Exercise data ▸

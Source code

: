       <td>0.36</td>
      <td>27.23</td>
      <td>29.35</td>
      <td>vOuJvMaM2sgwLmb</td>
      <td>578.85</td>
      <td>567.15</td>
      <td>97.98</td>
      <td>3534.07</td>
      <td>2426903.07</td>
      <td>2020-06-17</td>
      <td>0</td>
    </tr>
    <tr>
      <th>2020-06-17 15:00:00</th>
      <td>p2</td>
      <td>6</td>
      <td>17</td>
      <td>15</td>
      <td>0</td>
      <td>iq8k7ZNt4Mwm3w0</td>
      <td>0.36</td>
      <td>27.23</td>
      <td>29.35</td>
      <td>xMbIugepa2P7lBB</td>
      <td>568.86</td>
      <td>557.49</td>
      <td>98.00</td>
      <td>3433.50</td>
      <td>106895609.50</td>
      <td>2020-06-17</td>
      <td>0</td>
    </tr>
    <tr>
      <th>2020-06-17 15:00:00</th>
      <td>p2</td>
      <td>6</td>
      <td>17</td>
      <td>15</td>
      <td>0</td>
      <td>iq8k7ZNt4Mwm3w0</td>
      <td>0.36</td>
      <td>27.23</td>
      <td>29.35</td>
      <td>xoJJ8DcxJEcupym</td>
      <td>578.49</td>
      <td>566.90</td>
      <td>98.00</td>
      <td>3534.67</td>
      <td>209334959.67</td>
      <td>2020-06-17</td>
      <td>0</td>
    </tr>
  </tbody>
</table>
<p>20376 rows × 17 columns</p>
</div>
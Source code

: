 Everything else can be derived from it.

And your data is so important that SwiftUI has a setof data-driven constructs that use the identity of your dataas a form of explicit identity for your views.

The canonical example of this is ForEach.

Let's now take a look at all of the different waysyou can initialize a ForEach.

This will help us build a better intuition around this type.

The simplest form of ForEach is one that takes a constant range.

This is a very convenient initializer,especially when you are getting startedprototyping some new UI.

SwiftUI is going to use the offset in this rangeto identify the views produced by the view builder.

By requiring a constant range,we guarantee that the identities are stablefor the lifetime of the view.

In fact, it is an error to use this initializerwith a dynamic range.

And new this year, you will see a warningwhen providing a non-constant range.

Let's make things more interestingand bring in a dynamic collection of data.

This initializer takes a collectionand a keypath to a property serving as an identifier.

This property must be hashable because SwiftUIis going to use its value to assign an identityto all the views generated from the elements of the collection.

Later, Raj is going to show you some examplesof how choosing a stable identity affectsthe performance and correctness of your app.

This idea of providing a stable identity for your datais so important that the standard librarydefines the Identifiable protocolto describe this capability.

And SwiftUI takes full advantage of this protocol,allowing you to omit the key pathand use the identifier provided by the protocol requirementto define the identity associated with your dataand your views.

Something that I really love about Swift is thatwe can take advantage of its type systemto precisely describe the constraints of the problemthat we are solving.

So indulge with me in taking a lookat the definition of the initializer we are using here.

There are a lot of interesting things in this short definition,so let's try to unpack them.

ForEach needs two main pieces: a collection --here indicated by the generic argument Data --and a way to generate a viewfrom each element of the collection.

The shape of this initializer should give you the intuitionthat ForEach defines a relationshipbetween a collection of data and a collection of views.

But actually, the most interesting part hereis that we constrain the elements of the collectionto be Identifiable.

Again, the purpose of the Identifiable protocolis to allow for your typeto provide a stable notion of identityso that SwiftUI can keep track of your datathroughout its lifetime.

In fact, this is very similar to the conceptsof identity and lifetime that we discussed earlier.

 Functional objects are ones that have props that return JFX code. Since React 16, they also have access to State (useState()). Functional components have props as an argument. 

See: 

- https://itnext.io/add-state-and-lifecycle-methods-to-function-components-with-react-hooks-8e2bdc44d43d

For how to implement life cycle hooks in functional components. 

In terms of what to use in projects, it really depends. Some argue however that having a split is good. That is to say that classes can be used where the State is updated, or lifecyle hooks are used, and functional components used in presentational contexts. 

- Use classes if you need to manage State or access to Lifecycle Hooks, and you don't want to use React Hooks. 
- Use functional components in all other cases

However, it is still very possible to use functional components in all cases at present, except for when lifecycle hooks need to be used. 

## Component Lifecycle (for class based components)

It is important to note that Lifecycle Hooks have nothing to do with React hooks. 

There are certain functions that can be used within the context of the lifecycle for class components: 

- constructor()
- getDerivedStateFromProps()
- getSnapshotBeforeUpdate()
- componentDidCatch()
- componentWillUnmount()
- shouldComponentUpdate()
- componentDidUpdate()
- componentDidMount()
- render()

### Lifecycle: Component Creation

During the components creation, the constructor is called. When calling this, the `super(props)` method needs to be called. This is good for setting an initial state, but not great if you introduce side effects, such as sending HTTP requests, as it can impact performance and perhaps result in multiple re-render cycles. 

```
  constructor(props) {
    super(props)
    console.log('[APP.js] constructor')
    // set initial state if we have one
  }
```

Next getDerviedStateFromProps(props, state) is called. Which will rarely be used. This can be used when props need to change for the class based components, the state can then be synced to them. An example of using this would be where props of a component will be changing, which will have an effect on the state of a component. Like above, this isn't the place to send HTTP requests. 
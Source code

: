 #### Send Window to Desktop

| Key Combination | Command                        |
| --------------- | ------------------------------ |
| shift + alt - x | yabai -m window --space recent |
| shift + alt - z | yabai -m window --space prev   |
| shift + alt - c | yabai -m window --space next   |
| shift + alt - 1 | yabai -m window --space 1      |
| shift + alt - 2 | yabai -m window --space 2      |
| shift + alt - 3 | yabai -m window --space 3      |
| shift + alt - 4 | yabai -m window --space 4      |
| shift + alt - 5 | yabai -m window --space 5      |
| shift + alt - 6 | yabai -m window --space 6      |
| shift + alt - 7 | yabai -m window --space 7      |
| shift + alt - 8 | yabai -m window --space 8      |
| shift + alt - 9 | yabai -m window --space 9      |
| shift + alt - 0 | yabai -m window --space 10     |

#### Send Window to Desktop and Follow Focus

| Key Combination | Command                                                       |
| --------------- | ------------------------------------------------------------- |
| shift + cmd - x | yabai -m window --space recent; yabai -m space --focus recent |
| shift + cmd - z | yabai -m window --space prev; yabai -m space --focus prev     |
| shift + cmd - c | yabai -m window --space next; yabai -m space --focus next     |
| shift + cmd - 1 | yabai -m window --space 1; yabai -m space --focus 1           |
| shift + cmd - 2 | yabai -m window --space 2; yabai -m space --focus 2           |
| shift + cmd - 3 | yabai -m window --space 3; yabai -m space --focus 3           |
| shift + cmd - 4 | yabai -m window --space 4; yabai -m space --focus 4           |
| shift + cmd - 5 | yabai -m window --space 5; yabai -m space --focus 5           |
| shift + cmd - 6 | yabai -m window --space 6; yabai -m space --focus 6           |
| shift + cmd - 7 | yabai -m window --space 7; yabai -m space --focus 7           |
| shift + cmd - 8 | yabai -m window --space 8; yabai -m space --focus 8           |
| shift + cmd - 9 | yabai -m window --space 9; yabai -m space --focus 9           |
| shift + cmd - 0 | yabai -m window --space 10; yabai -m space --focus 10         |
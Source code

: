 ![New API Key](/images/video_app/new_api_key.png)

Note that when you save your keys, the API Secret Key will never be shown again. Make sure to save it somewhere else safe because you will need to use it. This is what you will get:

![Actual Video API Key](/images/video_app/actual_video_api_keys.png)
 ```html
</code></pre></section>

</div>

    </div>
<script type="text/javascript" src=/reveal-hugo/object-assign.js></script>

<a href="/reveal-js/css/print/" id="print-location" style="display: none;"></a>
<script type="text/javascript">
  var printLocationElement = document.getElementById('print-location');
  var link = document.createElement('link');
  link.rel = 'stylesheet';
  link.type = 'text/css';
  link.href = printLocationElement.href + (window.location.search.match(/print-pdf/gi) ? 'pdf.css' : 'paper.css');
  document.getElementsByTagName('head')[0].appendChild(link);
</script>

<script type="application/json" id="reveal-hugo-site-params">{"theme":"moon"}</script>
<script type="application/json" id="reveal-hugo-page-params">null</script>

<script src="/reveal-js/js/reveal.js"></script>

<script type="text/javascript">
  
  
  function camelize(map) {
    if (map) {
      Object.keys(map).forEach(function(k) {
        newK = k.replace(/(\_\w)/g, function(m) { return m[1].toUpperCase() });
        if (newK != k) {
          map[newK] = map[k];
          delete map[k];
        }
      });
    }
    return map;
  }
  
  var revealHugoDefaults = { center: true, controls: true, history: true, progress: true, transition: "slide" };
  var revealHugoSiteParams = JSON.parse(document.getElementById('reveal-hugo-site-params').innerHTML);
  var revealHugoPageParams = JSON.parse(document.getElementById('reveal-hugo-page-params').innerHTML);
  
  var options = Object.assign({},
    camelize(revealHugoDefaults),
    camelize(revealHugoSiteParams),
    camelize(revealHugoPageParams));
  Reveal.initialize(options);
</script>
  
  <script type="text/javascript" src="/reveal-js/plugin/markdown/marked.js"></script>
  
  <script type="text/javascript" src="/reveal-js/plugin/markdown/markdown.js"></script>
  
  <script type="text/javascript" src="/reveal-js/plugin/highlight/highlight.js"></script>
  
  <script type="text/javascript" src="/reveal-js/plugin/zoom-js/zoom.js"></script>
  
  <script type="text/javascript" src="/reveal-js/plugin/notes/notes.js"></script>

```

Problem description ▸ Reproduce the records above exactly, from the first line through the line containing "SwiftUI is going", and output nothing else.

Exercise output ▸
Source code

:       <td>0.36</td>
      <td>27.23</td>
      <td>29.35</td>
      <td>vOuJvMaM2sgwLmb</td>
      <td>578.85</td>
      <td>567.15</td>
      <td>97.98</td>
      <td>3534.07</td>
      <td>2426903.07</td>
      <td>2020-06-17</td>
      <td>0</td>
    </tr>
    <tr>
      <th>2020-06-17 15:00:00</th>
      <td>p2</td>
      <td>6</td>
      <td>17</td>
      <td>15</td>
      <td>0</td>
      <td>iq8k7ZNt4Mwm3w0</td>
      <td>0.36</td>
      <td>27.23</td>
      <td>29.35</td>
      <td>xMbIugepa2P7lBB</td>
      <td>568.86</td>
      <td>557.49</td>
      <td>98.00</td>
      <td>3433.50</td>
      <td>106895609.50</td>
      <td>2020-06-17</td>
      <td>0</td>
    </tr>
    <tr>
      <th>2020-06-17 15:00:00</th>
      <td>p2</td>
      <td>6</td>
      <td>17</td>
      <td>15</td>
      <td>0</td>
      <td>iq8k7ZNt4Mwm3w0</td>
      <td>0.36</td>
      <td>27.23</td>
      <td>29.35</td>
      <td>xoJJ8DcxJEcupym</td>
      <td>578.49</td>
      <td>566.90</td>
      <td>98.00</td>
      <td>3534.67</td>
      <td>209334959.67</td>
      <td>2020-06-17</td>
      <td>0</td>
    </tr>
  </tbody>
</table>
<p>20376 rows × 17 columns</p>
</div>
Source code

: Everything else can be derived from it.

And your data is so important that SwiftUI has a setof data-driven constructs that use the identity of your dataas a form of explicit identity for your views.

The canonical example of this is ForEach.

Let's now take a look at all of the different waysyou can initialize a ForEach.

This will help us build a better intuition around this type.

The simplest form of ForEach is one that takes a constant range.

This is a very convenient initializer,especially when you are getting startedprototyping some new UI.

SwiftUI is going to use the offset in this rangeto identify the views produced by the view builder.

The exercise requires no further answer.